Dataset entries:
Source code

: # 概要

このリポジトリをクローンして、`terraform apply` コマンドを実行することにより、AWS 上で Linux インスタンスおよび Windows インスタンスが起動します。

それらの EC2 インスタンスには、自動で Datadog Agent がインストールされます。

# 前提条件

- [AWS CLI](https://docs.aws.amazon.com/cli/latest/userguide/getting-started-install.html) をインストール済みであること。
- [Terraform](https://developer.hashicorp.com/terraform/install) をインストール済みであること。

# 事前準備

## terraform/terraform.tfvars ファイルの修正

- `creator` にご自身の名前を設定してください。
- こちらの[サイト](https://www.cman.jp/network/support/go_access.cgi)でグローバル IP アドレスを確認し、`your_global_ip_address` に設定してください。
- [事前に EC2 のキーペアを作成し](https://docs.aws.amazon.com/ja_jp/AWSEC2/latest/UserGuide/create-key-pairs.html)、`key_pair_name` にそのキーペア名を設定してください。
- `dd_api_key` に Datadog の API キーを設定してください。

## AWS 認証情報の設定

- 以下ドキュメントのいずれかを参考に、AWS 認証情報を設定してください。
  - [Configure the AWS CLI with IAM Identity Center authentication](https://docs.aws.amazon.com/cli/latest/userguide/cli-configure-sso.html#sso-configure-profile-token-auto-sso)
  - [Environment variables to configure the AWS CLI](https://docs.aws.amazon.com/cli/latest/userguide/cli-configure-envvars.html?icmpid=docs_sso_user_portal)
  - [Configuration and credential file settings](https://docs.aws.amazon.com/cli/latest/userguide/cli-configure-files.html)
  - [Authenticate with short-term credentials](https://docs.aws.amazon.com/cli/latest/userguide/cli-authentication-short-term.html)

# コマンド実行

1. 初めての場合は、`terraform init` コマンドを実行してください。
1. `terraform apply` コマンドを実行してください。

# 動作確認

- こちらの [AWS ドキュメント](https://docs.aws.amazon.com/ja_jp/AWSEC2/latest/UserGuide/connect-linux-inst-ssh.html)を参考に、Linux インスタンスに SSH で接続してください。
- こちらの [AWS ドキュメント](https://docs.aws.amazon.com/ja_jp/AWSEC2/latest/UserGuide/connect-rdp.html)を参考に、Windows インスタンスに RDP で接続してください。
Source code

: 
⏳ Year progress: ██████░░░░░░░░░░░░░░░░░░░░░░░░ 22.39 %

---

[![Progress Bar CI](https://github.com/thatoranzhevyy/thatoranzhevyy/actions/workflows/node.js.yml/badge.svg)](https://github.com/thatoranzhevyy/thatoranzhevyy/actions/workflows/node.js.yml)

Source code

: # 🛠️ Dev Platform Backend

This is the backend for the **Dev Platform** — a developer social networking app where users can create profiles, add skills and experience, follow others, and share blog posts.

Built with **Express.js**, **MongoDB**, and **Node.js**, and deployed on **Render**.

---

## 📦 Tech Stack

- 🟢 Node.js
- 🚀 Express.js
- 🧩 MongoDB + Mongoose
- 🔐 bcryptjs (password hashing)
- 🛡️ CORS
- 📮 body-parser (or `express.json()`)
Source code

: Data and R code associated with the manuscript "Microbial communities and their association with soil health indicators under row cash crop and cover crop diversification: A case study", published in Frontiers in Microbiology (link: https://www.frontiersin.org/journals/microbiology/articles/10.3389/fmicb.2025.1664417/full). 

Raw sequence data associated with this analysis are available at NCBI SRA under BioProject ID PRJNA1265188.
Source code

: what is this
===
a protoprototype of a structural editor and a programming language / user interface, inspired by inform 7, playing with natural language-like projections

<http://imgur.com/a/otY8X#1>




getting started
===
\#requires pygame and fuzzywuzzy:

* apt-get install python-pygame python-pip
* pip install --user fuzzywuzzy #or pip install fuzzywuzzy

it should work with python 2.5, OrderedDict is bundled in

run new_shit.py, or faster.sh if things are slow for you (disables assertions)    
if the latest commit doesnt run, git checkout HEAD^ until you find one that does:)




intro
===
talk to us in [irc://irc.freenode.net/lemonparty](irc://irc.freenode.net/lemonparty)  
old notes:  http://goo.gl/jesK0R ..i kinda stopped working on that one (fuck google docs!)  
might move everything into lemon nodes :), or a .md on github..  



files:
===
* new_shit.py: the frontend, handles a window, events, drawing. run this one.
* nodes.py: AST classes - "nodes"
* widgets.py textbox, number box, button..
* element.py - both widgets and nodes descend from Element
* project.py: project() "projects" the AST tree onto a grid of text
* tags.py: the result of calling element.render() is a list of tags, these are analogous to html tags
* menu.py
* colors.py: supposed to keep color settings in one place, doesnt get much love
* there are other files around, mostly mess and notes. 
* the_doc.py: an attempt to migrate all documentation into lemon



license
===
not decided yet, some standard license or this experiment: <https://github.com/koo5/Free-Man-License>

### Aim of the exercise
Quote the records above exactly, from the first line through the line containing "- 以下ドキュメントのいずれかを参考に、AWS 認証情報を設定してください。", and nothing more.

### Response to this exercise
Source code

: # 概要

このリポジトリをクローンして、`terraform apply` コマンドを実行することにより、AWS 上で Linux インスタンスおよび Windows インスタンスが起動します。

それらの EC2 インスタンスには、自動で Datadog Agent がインストールされます。

# 前提条件

- [AWS CLI](https://docs.aws.amazon.com/cli/latest/userguide/getting-started-install.html) をインストール済みであること。
- [Terraform](https://developer.hashicorp.com/terraform/install) をインストール済みであること。

# 事前準備

## terraform/terraform.tfvars ファイルの修正

- `creator` にご自身の名前を設定してください。
- こちらの[サイト](https://www.cman.jp/network/support/go_access.cgi)でグローバル IP アドレスを確認し、`your_global_ip_address` に設定してください。
- [事前に EC2 のキーペアを作成し](https://docs.aws.amazon.com/ja_jp/AWSEC2/latest/UserGuide/create-key-pairs.html)、`key_pair_name` にそのキーペア名を設定してください。
- `dd_api_key` に Datadog の API キーを設定してください。

## AWS 認証情報の設定

- 以下ドキュメントのいずれかを参考に、AWS 認証情報を設定してください。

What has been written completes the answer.